Après des mois passés en territoire négatif, l'indice officiel des directeurs d'achat (PMI) dans le secteur manufacturier chinois est passé de 49,2 en novembre à 50,1 en décembre 2025. Ça peut sembler pas grand-chose, mais c'est la première fois depuis avril que la deuxième économie mondiale montre des signes d'expansion dans son secteur manufacturier. Pour les nouveaux traders qui se demandent pourquoi une hausse de 0,9 point est importante, la réponse réside dans la compréhension de ce que mesure réellement le PMI et des raisons pour lesquelles le pouls économique de la Chine se répercute sur les marchés des changes mondiaux, en particulier sur les devises liées aux matières premières comme le dollar australien et le dollar néo-zélandais.
C'est quoi, le PMI ?
Considérez l'indice des directeurs d'achat comme le bulletin mensuel de l'économie, mais au lieu de demander aux consommateurs ce qu'ils pensent, il interroge les personnes qui dirigent réellement les usines. Chaque mois, le Bureau national des statistiques de Chine interroge les directeurs d'achat de centaines d'entreprises manufacturières sur cinq domaines clés : les nouvelles commandes, les niveaux de production, l'emploi, les délais de livraison des fournisseurs et les achats de stocks.

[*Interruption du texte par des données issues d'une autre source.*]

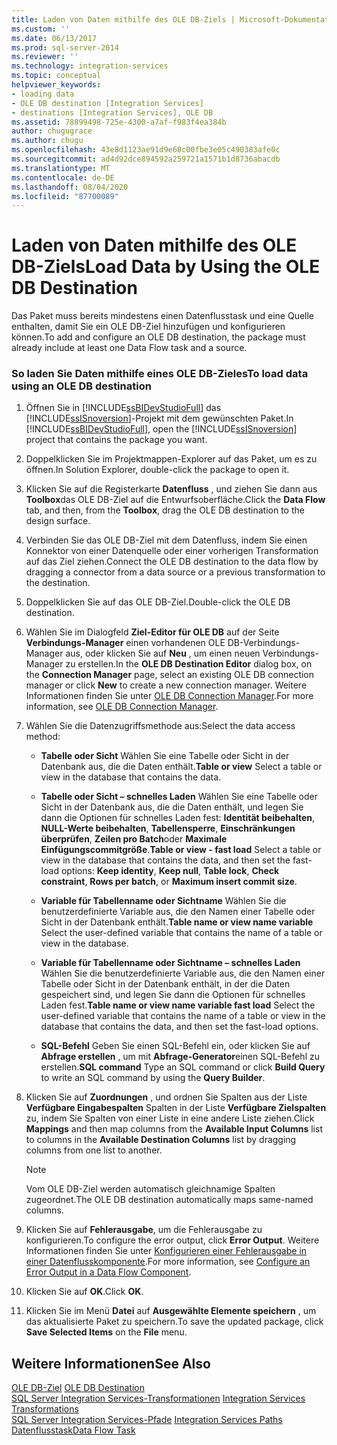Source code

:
 ```yaml
---
title: Laden von Daten mithilfe des OLE DB-Ziels | Microsoft-Dokumentation
ms.custom: ''
ms.date: 06/13/2017
ms.prod: sql-server-2014
ms.reviewer: ''
ms.technology: integration-services
ms.topic: conceptual
helpviewer_keywords:
- loading data
- OLE DB destination [Integration Services]
- destinations [Integration Services], OLE DB
ms.assetid: 78899498-725e-4300-a7af-f983f4ea384b
author: chugugrace
ms.author: chugu
ms.openlocfilehash: 43e8d1123ae91d9e68c00fbe3e05c490383afe0c
ms.sourcegitcommit: ad4d92dce894592a259721a1571b1d8736abacdb
ms.translationtype: MT
ms.contentlocale: de-DE
ms.lasthandoff: 08/04/2020
ms.locfileid: "87700089"
---
```

# <a name="load-data-by-using-the-ole-db-destination"></a><span data-ttu-id="360e8-102">Laden von Daten mithilfe des OLE DB-Ziels</span><span class="sxs-lookup"><span data-stu-id="360e8-102">Load Data by Using the OLE DB Destination</span></span>
  <span data-ttu-id="360e8-103">Das Paket muss bereits mindestens einen Datenflusstask und eine Quelle enthalten, damit Sie ein OLE DB-Ziel hinzufügen und konfigurieren können.</span><span class="sxs-lookup"><span data-stu-id="360e8-103">To add and configure an OLE DB destination, the package must already include at least one Data Flow task and a source.</span></span>  
  
### <a name="to-load-data-using-an-ole-db-destination"></a><span data-ttu-id="360e8-104">So laden Sie Daten mithilfe eines OLE DB-Zieles</span><span class="sxs-lookup"><span data-stu-id="360e8-104">To load data using an OLE DB destination</span></span>  
  
1.  <span data-ttu-id="360e8-105">Öffnen Sie in [!INCLUDE[ssBIDevStudioFull](../../includes/ssbidevstudiofull-md.md)] das [!INCLUDE[ssISnoversion](../../includes/ssisnoversion-md.md)]-Projekt mit dem gewünschten Paket.</span><span class="sxs-lookup"><span data-stu-id="360e8-105">In [!INCLUDE[ssBIDevStudioFull](../../includes/ssbidevstudiofull-md.md)], open the [!INCLUDE[ssISnoversion](../../includes/ssisnoversion-md.md)] project that contains the package you want.</span></span>  
  
2.  <span data-ttu-id="360e8-106">Doppelklicken Sie im Projektmappen-Explorer auf das Paket, um es zu öffnen.</span><span class="sxs-lookup"><span data-stu-id="360e8-106">In Solution Explorer, double-click the package to open it.</span></span>  
  
3.  <span data-ttu-id="360e8-107">Klicken Sie auf die Registerkarte **Datenfluss** , und ziehen Sie dann aus **Toolbox**das OLE DB-Ziel auf die Entwurfsoberfläche.</span><span class="sxs-lookup"><span data-stu-id="360e8-107">Click the **Data Flow** tab, and then, from the **Toolbox**, drag the OLE DB destination to the design surface.</span></span>  
  
4.  <span data-ttu-id="360e8-108">Verbinden Sie das OLE DB-Ziel mit dem Datenfluss, indem Sie einen Konnektor von einer Datenquelle oder einer vorherigen Transformation auf das Ziel ziehen.</span><span class="sxs-lookup"><span data-stu-id="360e8-108">Connect the OLE DB destination to the data flow by dragging a connector from a data source or a previous transformation to the destination.</span></span>  
  
5.  <span data-ttu-id="360e8-109">Doppelklicken Sie auf das OLE DB-Ziel.</span><span class="sxs-lookup"><span data-stu-id="360e8-109">Double-click the OLE DB destination.</span></span>  
  
6.  <span data-ttu-id="360e8-110">Wählen Sie im Dialogfeld **Ziel-Editor für OLE DB** auf der Seite **Verbindungs-Manager** einen vorhandenen OLE DB-Verbindungs-Manager aus, oder klicken Sie auf **Neu** , um einen neuen Verbindungs-Manager zu erstellen.</span><span class="sxs-lookup"><span data-stu-id="360e8-110">In the **OLE DB Destination Editor** dialog box, on the **Connection Manager** page, select an existing OLE DB connection manager or click **New** to create a new connection manager.</span></span> <span data-ttu-id="360e8-111">Weitere Informationen finden Sie unter [OLE DB Connection Manager](../connection-manager/ole-db-connection-manager.md).</span><span class="sxs-lookup"><span data-stu-id="360e8-111">For more information, see [OLE DB Connection Manager](../connection-manager/ole-db-connection-manager.md).</span></span>  
  
7.  <span data-ttu-id="360e8-112">Wählen Sie die Datenzugriffsmethode aus:</span><span class="sxs-lookup"><span data-stu-id="360e8-112">Select the data access method:</span></span>  
  
    -   <span data-ttu-id="360e8-113">**Tabelle oder Sicht** Wählen Sie eine Tabelle oder Sicht in der Datenbank aus, die die Daten enthält.</span><span class="sxs-lookup"><span data-stu-id="360e8-113">**Table or view** Select a table or view in the database that contains the data.</span></span>  
  
    -   <span data-ttu-id="360e8-114">**Tabelle oder Sicht – schnelles Laden** Wählen Sie eine Tabelle oder Sicht in der Datenbank aus, die die Daten enthält, und legen Sie dann die Optionen für schnelles Laden fest: **Identität beibehalten**, **NULL-Werte beibehalten**, **Tabellensperre**, **Einschränkungen überprüfen**, **Zeilen pro Batch**oder **Maximale Einfügungscommitgröße**.</span><span class="sxs-lookup"><span data-stu-id="360e8-114">**Table or view - fast load** Select a table or view in the database that contains the data, and then set the fast-load options: **Keep identity**, **Keep null**, **Table lock**, **Check constraint**, **Rows per batch**, or **Maximum insert commit size**.</span></span>  
  
    -   <span data-ttu-id="360e8-115">**Variable für Tabellenname oder Sichtname** Wählen Sie die benutzerdefinierte Variable aus, die den Namen einer Tabelle oder Sicht in der Datenbank enthält.</span><span class="sxs-lookup"><span data-stu-id="360e8-115">**Table name or view name variable** Select the user-defined variable that contains the name of a table or view in the database.</span></span>  
  
    -   <span data-ttu-id="360e8-116">**Variable für Tabellenname oder Sichtname – schnelles Laden** Wählen Sie die benutzerdefinierte Variable aus, die den Namen einer Tabelle oder Sicht in der Datenbank enthält, in der die Daten gespeichert sind, und legen Sie dann die Optionen für schnelles Laden fest.</span><span class="sxs-lookup"><span data-stu-id="360e8-116">**Table name or view name variable fast load** Select the user-defined variable that contains the name of a table or view in the database that contains the data, and then set the fast-load options.</span></span>  
  
    -   <span data-ttu-id="360e8-117">**SQL-Befehl** Geben Sie einen SQL-Befehl ein, oder klicken Sie auf **Abfrage erstellen** , um mit **Abfrage-Generator**einen SQL-Befehl zu erstellen.</span><span class="sxs-lookup"><span data-stu-id="360e8-117">**SQL command** Type an SQL command or click **Build Query** to write an SQL command by using the **Query Builder**.</span></span>  
  
8.  <span data-ttu-id="360e8-118">Klicken Sie auf **Zuordnungen** , und ordnen Sie Spalten aus der Liste **Verfügbare Eingabespalten** Spalten in der Liste **Verfügbare Zielspalten** zu, indem Sie Spalten von einer Liste in eine andere Liste ziehen.</span><span class="sxs-lookup"><span data-stu-id="360e8-118">Click **Mappings** and then map columns from the **Available Input Columns** list to columns in the **Available Destination Columns** list by dragging columns from one list to another.</span></span>  
  
    > [!NOTE]  
    >  <span data-ttu-id="360e8-119">Vom OLE DB-Ziel werden automatisch gleichnamige Spalten zugeordnet.</span><span class="sxs-lookup"><span data-stu-id="360e8-119">The OLE DB destination automatically maps same-named columns.</span></span>  
  
9. <span data-ttu-id="360e8-120">Klicken Sie auf **Fehlerausgabe**, um die Fehlerausgabe zu konfigurieren.</span><span class="sxs-lookup"><span data-stu-id="360e8-120">To configure the error output, click **Error Output**.</span></span> <span data-ttu-id="360e8-121">Weitere Informationen finden Sie unter [Konfigurieren einer Fehlerausgabe in einer Datenflusskomponente](../configure-an-error-output-in-a-data-flow-component.md).</span><span class="sxs-lookup"><span data-stu-id="360e8-121">For more information, see [Configure an Error Output in a Data Flow Component](../configure-an-error-output-in-a-data-flow-component.md).</span></span>  
  
10. <span data-ttu-id="360e8-122">Klicken Sie auf **OK**.</span><span class="sxs-lookup"><span data-stu-id="360e8-122">Click **OK**.</span></span>  
  
11. <span data-ttu-id="360e8-123">Klicken Sie im Menü **Datei** auf **Ausgewählte Elemente speichern** , um das aktualisierte Paket zu speichern.</span><span class="sxs-lookup"><span data-stu-id="360e8-123">To save the updated package, click **Save Selected Items** on the **File** menu.</span></span>  
  
## <a name="see-also"></a><span data-ttu-id="360e8-124">Weitere Informationen</span><span class="sxs-lookup"><span data-stu-id="360e8-124">See Also</span></span>  
 <span data-ttu-id="360e8-125">[OLE DB-Ziel](ole-db-destination.md) </span><span class="sxs-lookup"><span data-stu-id="360e8-125">[OLE DB Destination](ole-db-destination.md) </span></span>  
 <span data-ttu-id="360e8-126">[SQL Server Integration Services-Transformationen](transformations/integration-services-transformations.md) </span><span class="sxs-lookup"><span data-stu-id="360e8-126">[Integration Services Transformations](transformations/integration-services-transformations.md) </span></span>  
 <span data-ttu-id="360e8-127">[SQL Server Integration Services-Pfade](integration-services-paths.md) </span><span class="sxs-lookup"><span data-stu-id="360e8-127">[Integration Services Paths](integration-services-paths.md) </span></span>  
 [<span data-ttu-id="360e8-128">Datenflusstask</span><span class="sxs-lookup"><span data-stu-id="360e8-128">Data Flow Task</span></span>](../control-flow/data-flow-task.md)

Le PMI est ce qu'on appelle un « indice de diffusion ». Pour chaque question, les personnes interrogées disent si les conditions se sont améliorées, détériorées ou sont restées les mêmes par rapport au mois dernier. Le calcul prend le pourcentage de réponses « améliorées », ajoute la moitié des réponses « inchangées » et les pondère (nouvelles commandes 30 %, production 25 %, emploi 20 %, délais de livraison 15 %, stocks 10 %).
Le chiffre magique ? 50,0, le seuil qui sépare l'expansion de la contraction. Un chiffre supérieur à 50 signifie que plus de dirigeants ont signalé une amélioration des conditions qu'une détérioration. Un chiffre inférieur à 50 indique une détérioration. Le chiffre de 50,1 enregistré en décembre signifie que le secteur manufacturier chinois est passé de la contraction à l'expansion, même si ce n'est que de justesse.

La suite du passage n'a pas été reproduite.